Duterte again confronts China, stresses he will not withdraw Philippine ships from disputed waters

Philippine President Rodrigo Duterte on Friday (May 14) categorically rejected China’s demand that the Philippines withdraw its ships from the disputed waters of the South China Sea. Duterte said he would not bow under pressure even if it jeopardized his friendship with Beijing.

Since early March, hundreds of Chinese vessels have been staying in the disputed waters of the South China Sea, including Whitsun Reef (known as Julian Felipe Reef in the Philippines and Bull Yoke Reef in China), which lies within the Philippines’ exclusive economic zone.)

The vessels are reportedly carrying armed Chinese militiamen, not “ordinary fishing boats” as described by the Chinese. The Philippines condemned China’s move, saying the vessels, controlled by Chinese militia, were “a blatant violation of Philippine jurisdiction”. The Philippines has since stepped up its presence in its exclusive economic zone. Last month China asked the Philippines to withdraw its vessels from the disputed waters and asked Manila to stop “moves that complicate the situation and exacerbate the dispute.

Duterte rejected the Chinese demand on television Friday. He said, “We have our position and I want to make it clear here…we will definitely not budge an inch.” “I don’t want to quarrel, I don’t want trouble. I respect your position, you have to respect my position. But we’re not going to go to war.” He also said “I will not back down, even if you kill me. This is where our friendship will end.”

Meanwhile, there are growing calls in the Philippines for Duterte to abandon his pursuit of close ties with China and to resist what Philippine defense officials say are China’s hostility and blatant provocations.

For its part, the Chinese embassy in Manila did not immediately respond to Reuters’ request for comment.

Duterte has been criticized for his soft stance toward China for refusing to pressure China to comply with a 2016 international arbitration tribunal ruling on sovereignty in the South China Sea that favored the Philippines. Last week Duterte even said the 2016 international arbitration tribunal ruling was nothing more than a piece of paper that he could throw in the wastepaper basket.

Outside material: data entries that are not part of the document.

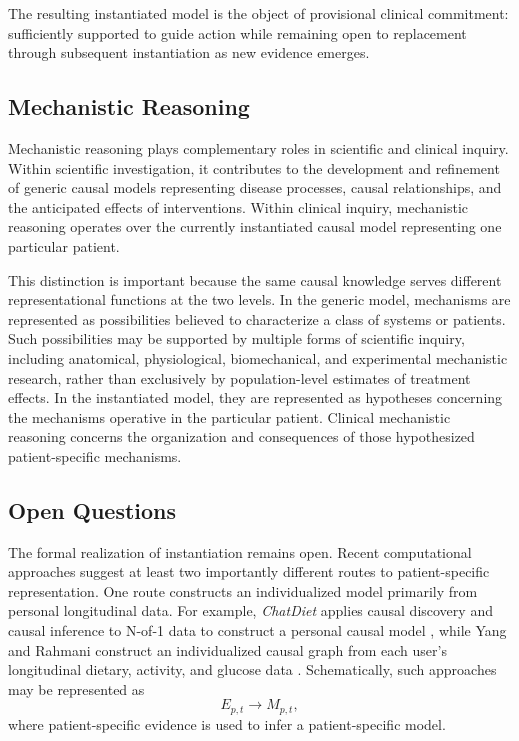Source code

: \documentclass[11pt]{article}
\begin{document}
The resulting instantiated model is the object of provisional clinical commitment: sufficiently supported to guide action while remaining open to replacement through subsequent instantiation as new evidence emerges.

\subsection{Mechanistic Reasoning}

Mechanistic reasoning plays complementary roles in scientific and clinical inquiry. Within scientific investigation, it contributes to the development and refinement of generic causal models representing disease processes, causal relationships, and the anticipated effects of interventions. Within clinical inquiry, mechanistic reasoning operates over the currently instantiated causal model representing one particular patient.

This distinction is important because the same causal knowledge serves different representational functions at the two levels. In the generic model, mechanisms are represented as possibilities believed to characterize a class of systems or patients. Such possibilities may be supported by multiple forms of scientific inquiry, including anatomical, physiological, biomechanical, and experimental mechanistic research, rather than exclusively by population-level estimates of treatment effects. In the instantiated model, they are represented as hypotheses concerning the mechanisms operative in the particular patient. Clinical mechanistic reasoning concerns the organization and consequences of those hypothesized patient-specific mechanisms.

\subsection{Open Questions}

The formal realization of instantiation remains open. Recent computational approaches suggest at least two importantly different routes to patient-specific representation. One route constructs an individualized model primarily from personal longitudinal data. For example, \textit{ChatDiet} applies causal discovery and causal inference to N-of-1 data to construct a personal causal model \parencite{yang_chatdiet_2024}, while Yang and Rahmani construct an individualized causal graph from each user's longitudinal dietary, activity, and glucose data \parencite{yang_personalized_2025}. Schematically, such approaches may be represented as
\[
E_{p,t} \longrightarrow M_{p,t},
\]
where patient-specific evidence is used to infer a patient-specific model.
\end{document}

In a televised speech Friday, Duterte said he fully believes in the ruling of the international tribunal.

The Philippine presidential election will be held in May next year, and Taiwan’s Central News Agency reports that Duterte’s rivals have harshly criticized him for being too soft on China, forcing Duterte to turn his guns lately.

In addition to the sovereignty dispute between China and the Philippines in the South China Sea, claimants also include Brunei, Malaysia, Taiwan and Vietnam. The South China Sea is rich in marine resources and is one of the busiest sea lanes in the world.